Exercise prompt :: The expected reply is all of the data, returned exactly.

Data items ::
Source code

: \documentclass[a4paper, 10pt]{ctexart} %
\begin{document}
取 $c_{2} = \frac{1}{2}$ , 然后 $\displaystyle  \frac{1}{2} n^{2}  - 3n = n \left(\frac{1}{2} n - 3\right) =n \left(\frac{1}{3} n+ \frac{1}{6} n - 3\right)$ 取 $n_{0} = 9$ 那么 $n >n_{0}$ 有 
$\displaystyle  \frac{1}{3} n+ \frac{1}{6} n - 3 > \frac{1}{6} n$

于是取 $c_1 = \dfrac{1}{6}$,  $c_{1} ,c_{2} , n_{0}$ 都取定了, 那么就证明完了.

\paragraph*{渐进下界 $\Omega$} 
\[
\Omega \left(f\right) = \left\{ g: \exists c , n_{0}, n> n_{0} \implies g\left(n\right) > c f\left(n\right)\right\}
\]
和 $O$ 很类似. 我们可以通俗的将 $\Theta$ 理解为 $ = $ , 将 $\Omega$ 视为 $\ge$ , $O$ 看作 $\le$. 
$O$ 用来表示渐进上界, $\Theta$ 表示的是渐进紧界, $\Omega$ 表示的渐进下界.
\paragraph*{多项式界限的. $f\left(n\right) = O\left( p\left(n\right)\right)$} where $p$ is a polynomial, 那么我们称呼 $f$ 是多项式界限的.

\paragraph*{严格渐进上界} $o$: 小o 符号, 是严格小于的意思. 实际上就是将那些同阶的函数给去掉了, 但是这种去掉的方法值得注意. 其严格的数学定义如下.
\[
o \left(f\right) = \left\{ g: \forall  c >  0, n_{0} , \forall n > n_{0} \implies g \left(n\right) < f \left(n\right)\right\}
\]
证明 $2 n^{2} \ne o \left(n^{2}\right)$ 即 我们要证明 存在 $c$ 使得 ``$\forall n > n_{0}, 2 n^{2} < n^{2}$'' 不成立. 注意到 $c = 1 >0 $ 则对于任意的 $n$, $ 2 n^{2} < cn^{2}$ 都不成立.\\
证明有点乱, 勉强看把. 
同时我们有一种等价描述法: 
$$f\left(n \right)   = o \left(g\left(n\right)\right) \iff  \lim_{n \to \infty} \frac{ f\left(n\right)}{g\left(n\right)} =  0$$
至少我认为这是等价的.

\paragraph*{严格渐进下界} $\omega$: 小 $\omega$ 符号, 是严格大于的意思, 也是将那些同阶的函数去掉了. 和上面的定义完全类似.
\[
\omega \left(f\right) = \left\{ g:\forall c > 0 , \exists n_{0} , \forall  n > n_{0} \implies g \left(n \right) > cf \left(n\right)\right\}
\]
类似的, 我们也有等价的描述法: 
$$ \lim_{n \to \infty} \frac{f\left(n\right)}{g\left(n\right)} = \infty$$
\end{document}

Response to this task ::
Source code

: \documentclass[a4paper, 10pt]{ctexart} %
\begin{document}
取 $c_{2} = \frac{1}{2}$ , 然后 $\displaystyle  \frac{1}{2} n^{2}  - 3n = n \left(\frac{1}{2} n - 3\right) =n \left(\frac{1}{3} n+ \frac{1}{6} n - 3\right)$ 取 $n_{0} = 9$ 那么 $n >n_{0}$ 有 
$\displaystyle  \frac{1}{3} n+ \frac{1}{6} n - 3 > \frac{1}{6} n$

于是取 $c_1 = \dfrac{1}{6}$,  $c_{1} ,c_{2} , n_{0}$ 都取定了, 那么就证明完了.

\paragraph*{渐进下界 $\Omega$} 
\[
\Omega \left(f\right) = \left\{ g: \exists c , n_{0}, n> n_{0} \implies g\left(n\right) > c f\left(n\right)\right\}
\]
和 $O$ 很类似. 我们可以通俗的将 $\Theta$ 理解为 $ = $ , 将 $\Omega$ 视为 $\ge$ , $O$ 看作 $\le$. 
$O$ 用来表示渐进上界, $\Theta$ 表示的是渐进紧界, $\Omega$ 表示的渐进下界.
\paragraph*{多项式界限的. $f\left(n\right) = O\left( p\left(n\right)\right)$} where $p$ is a polynomial, 那么我们称呼 $f$ 是多项式界限的.

\paragraph*{严格渐进上界} $o$: 小o 符号, 是严格小于的意思. 实际上就是将那些同阶的函数给去掉了, 但是这种去掉的方法值得注意. 其严格的数学定义如下.
\[
o \left(f\right) = \left\{ g: \forall  c >  0, n_{0} , \forall n > n_{0} \implies g \left(n\right) < f \left(n\right)\right\}
\]
证明 $2 n^{2} \ne o \left(n^{2}\right)$ 即 我们要证明 存在 $c$ 使得 ``$\forall n > n_{0}, 2 n^{2} < n^{2}$'' 不成立. 注意到 $c = 1 >0 $ 则对于任意的 $n$, $ 2 n^{2} < cn^{2}$ 都不成立.\\
证明有点乱, 勉强看把. 
同时我们有一种等价描述法: 
$$f\left(n \right)   = o \left(g\left(n\right)\right) \iff  \lim_{n \to \infty} \frac{ f\left(n\right)}{g\left(n\right)} =  0$$
至少我认为这是等价的.

\paragraph*{严格渐进下界} $\omega$: 小 $\omega$ 符号, 是严格大于的意思, 也是将那些同阶的函数去掉了. 和上面的定义完全类似.
\[
\omega \left(f\right) = \left\{ g:\forall c > 0 , \exists n_{0} , \forall  n > n_{0} \implies g \left(n \right) > cf \left(n\right)\right\}
\]
类似的, 我们也有等价的描述法: 
$$ \lim_{n \to \infty} \frac{f\left(n\right)}{g\left(n\right)} = \infty$$
\end{document}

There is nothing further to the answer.